BLOOMINGTON - Unexpected expenses connected to the construction of U.S. Cellular Coliseum have eaten up nearly $700,000 of its $1 million contingency fund.
However, that will not increase the overall $37 million price tag for the downtown building, nor will those costs be passed on to taxpayers.
The City Council recently approved paying for $471,000 for hook-ups and fixture rough-ins to accommodate the food and beverage plan. Johnston Contractors, the general contractor for the building, received the plan in October after the city settled the issue of who would be running the Coliseum.
That plan is the largest of six change orders that have been approved by the City Council since construction began in August 2004. They total $687,501.
City Manager Tom Hamilton said the cost for the food and beverage plan did not get added to the building's budget because staff and builders did not even know where to begin with an estimated cost.
The City Council endorsed the added expense by a unanimous vote. Although Alderman Kevin Huette supported the expense, he would have preferred even a rough estimate in the budget for the food and beverage plan.
"Then we are not caught near the end with a $500,000 expense wondering how we are going to pay for it," Huette said. "A contingency fund is there to pay for unforeseen and unexpected expenses on projects. Here we are tapping into it for an expense that we knew about."
Alderman Karen Schmidt also questioned the food and beverage plan expense during council discussion, but said she was not surprised the contingency fund would be used to pay for it.
"We knew from the get-go there were going to be expenses we couldn't estimate," Schmidt said.
Overall, both aldermen said they were pleased at how construction is progressing and how it has remained within budget.
The Coliseum's contingency fund, now slightly more than $300,000, is built into the $37 million budget. With less than two months left on construction, Hamilton said he is confident what remains in the fund will be more than enough to cover any other expected costs.
Most construction projects budget 5 to 10 percent of a project's estimated costs for a contingency fund.
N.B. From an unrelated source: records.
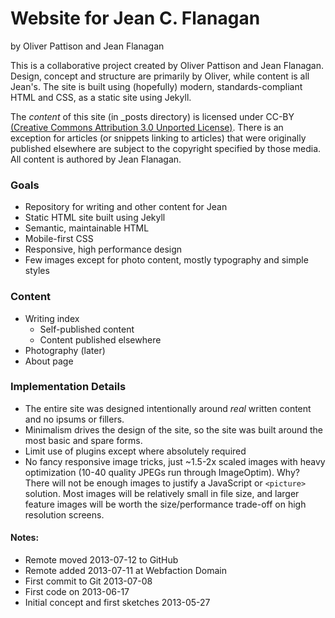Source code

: # Website for Jean C. Flanagan

by Oliver Pattison and Jean Flanagan

This is a collaborative project created by Oliver Pattison and Jean Flanagan. Design, concept and structure are primarily by Oliver, while content is all Jean's. The site is built using (hopefully) modern, standards-compliant HTML and CSS, as a static site using Jekyll.

The *content* of this site (in _posts directory) is licensed under CC-BY [(Creative Commons Attribution 3.0 Unported License)](http://creativecommons.org/licenses/by/3.0/deed.en_US). There is an exception for articles (or snippets linking to articles) that were originally published elsewhere are subject to the copyright specified by those media. All content is authored by Jean Flanagan.

### Goals

- Repository for writing and other content for Jean
- Static HTML site built using Jekyll
- Semantic, maintainable HTML
- Mobile-first CSS
- Responsive, high performance design
- Few images except for photo content, mostly typography and simple styles

### Content

- Writing index
    - Self-published content
    - Content published elsewhere
- Photography (later)
- About page

### Implementation Details

- The entire site was designed intentionally around *real* written content and no ipsums or fillers.
- Minimalism drives the design of the site, so the site was built around the most basic and spare forms.
- Limit use of plugins except where absolutely required
- No fancy responsive image tricks, just ~1.5-2x scaled images with heavy optimization (10-40 quality JPEGs run through ImageOptim). Why? There will not be enough images to justify a JavaScript or `<picture>` solution. Most images will be relatively small in file size, and larger feature images will be worth the size/performance trade-off on high resolution screens.

#### Notes:

- Remote moved 2013-07-12 to GitHub
- Remote added 2013-07-11 at Webfaction Domain
- First commit to Git 2013-07-08
- First code on 2013-06-17
- Initial concept and first sketches 2013-05-27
But Hamilton said the city opted for a modest $1 million fund instead of something closer to $1.5 million to $3 million. "We thought we'd be fine with only a $1 million and I think it will prove that we will be fine," he said. "I haven't heard of any other large problems and construction is almost done."
Any money that remains in the fund after construction is completed will be returned to the city.
The 7,000-seat Coliseum is under construction at Madison and Front streets in downtown Bloomington. The building is expected to open March 31.